A alegria não pode se apagar (ou De como Kaká esbanjava alegria)
Carlos Augusto era o nome de Kaká, amigo falecido na última terça-feira (08/03), vítima de infarto, oito dias depois de Max, sobre quem eu escrevi semana passada e também vítima do mesmo mal.
Como todos nós, Kaká sentiu muito a morte precoce de Max e, agora, todos sentimos a morte também precoce de Kaká, que estava para completar seis décadas de vida.
A alegria de Kaká estava na luta, nas tentativas de superar dificuldades, no sofrimento envolvido, na força para superar obstáculos e viver e nunca na vitória propriamente dita. Esta era só consequência daquelas. E vivendo alegre e distribuindo alegria, Kaká nos fez, a todos que com ele convivemos, alegres.

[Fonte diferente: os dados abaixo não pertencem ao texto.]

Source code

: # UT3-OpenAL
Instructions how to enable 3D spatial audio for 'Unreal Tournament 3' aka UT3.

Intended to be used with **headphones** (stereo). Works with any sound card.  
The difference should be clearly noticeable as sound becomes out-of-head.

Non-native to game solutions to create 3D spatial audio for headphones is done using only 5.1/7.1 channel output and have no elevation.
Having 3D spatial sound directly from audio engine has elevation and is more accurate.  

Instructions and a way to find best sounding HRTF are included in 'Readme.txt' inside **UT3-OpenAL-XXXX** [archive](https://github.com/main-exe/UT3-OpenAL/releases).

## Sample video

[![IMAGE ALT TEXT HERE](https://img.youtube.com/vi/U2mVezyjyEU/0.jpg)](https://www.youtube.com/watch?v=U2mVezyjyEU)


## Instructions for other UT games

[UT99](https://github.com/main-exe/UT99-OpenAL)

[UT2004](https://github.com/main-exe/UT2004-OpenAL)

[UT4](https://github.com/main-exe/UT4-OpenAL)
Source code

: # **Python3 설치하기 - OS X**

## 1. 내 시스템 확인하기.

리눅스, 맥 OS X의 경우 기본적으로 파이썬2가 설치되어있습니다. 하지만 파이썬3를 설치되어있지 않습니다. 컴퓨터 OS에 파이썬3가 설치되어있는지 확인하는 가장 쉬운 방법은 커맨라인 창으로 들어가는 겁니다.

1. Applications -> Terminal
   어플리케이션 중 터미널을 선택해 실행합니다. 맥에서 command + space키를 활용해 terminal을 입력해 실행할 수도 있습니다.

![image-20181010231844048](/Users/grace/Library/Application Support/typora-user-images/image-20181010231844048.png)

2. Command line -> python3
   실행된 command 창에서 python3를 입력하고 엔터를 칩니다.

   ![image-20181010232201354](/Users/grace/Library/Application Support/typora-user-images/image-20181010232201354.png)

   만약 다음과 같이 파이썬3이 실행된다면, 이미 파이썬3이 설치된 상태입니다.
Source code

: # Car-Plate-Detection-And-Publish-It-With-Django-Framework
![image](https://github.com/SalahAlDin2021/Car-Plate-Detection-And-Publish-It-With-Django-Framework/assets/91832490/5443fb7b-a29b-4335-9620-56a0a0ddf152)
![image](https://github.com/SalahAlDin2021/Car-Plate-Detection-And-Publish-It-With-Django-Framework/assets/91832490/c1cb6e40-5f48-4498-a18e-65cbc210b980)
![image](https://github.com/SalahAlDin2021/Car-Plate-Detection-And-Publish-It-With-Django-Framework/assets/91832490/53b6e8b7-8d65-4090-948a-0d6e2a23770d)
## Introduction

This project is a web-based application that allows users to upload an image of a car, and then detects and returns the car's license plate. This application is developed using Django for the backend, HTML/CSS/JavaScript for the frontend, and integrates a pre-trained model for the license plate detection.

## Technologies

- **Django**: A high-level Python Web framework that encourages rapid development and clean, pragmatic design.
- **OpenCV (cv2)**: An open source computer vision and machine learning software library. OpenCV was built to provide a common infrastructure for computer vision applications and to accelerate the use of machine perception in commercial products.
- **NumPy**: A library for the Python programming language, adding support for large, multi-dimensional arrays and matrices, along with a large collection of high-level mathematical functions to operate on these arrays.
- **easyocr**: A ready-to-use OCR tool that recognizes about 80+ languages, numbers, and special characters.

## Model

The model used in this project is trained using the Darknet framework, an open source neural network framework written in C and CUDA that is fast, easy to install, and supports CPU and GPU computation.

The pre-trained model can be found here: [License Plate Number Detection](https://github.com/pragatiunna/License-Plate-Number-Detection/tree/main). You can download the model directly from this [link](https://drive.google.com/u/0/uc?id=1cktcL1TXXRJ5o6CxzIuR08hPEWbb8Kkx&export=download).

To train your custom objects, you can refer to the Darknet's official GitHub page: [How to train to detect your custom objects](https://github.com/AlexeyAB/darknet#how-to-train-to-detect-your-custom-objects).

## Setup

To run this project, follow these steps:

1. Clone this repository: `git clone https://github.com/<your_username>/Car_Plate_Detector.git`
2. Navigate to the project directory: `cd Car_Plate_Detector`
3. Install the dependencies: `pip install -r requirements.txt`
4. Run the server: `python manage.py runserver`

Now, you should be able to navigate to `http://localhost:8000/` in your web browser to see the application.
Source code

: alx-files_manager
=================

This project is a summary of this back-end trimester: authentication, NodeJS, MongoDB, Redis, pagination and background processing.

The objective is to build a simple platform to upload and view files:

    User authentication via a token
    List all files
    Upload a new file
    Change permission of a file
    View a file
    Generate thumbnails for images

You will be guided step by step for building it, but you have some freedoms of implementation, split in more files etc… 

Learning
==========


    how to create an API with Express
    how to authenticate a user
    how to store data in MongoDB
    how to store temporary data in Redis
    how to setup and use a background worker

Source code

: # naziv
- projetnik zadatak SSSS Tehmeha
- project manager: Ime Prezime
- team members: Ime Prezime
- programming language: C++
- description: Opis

William Shakespeare disse certa vez que a alegria evita muitos males e prolonga a vida. Não é possível conferir, por meio de dados, se o genial bardo inglês estava correto ou não, mas é possível dizer que a alegria de Kaká, um homem de astral muito bom, sempre pronto a tirar uma brincadeira, sempre rindo, sempre com uma piada na ponta da língua, fez-nos muito bem, porque, como ensinou o filósofo alemão Friedrich Nietzche, “a objeção e o desvio, a desconfiança alegre e a vontade de troçar são sinais inequívocos de saúde e qualquer coisa que se apresente como absoluta está no âmbito da patologia”. E eu completo: e também no âmbito do egoísmo e da mesquinhez, traços da personalidade que passavam longe de Kaká.
Conheci Kaká num carnaval, quando, à frente de um grupo de São Vicente, participou, em Florânia, de uma confraternização com vários blocos carnavalescos do Seridó. Corria o ano de 1988 e dali em diante encontrei-o várias vezes em Natal, no Centro Administrativo, bairro de Lagoa Nova.
Fiquei bem feliz quando soube que namorava uma prima, Socorro, com quem se casou e teve dois lindos filhos, Laura e Victor. Fiquei feliz em poder participar de muitas confraternizações, sempre muito animadas, com ele e vários outros amigos. Eu que não o via desde novembro de 2019, fiquei feliz por poder reencontrá-lo, no último sábado (05/03), ainda que em momento triste (missa de sétimo dia de Max), e ouvi-lo, mesmo meio acabrunhado, dizer gracejos e fazer piada comigo e com ele mesmo.
Todas as despedidas carregam um pouco de sofrimento, no sentido espiritual. Uma, porém, dói na alma e no corpo, aquela da passagem da vida para morte, porque a vida insiste em ficar e é vencida pela sua rival mais forte e, às vezes, traiçoeira. Quando tal passagem ocorre de maneira súbita e inesperada, como se deu com Max e agora com Kaká, a dor cala fundo na alma e no corpo e palavra alguma de conforto consegue abrandar o sofrimento trazido pela perda. Só o tempo oferecerá respostas e o conforto definitivo.
Kaká se foi, mas muito dele ficou em cada um de nós que com ele compartilhamos belos e doces momentos de convivência amistosa, fraterna e alegre, regados a cervejas (ou algumas outras bebidas) e tira-gostos temperados com gozações envolvendo ABC e América, ele defendendo as cores do América, da vizinha Parnamirim (como eu sempre dizia, para desespero dele), e eu, as do Mais Querido. Vou lembrar sempre do seu bom humor visceral e, por isso mesmo, genuíno e autêntico, e de sua alegria de viver. Assim deve ser porque assim ele, homem de muito riso e pouco siso, gostaria que fosse.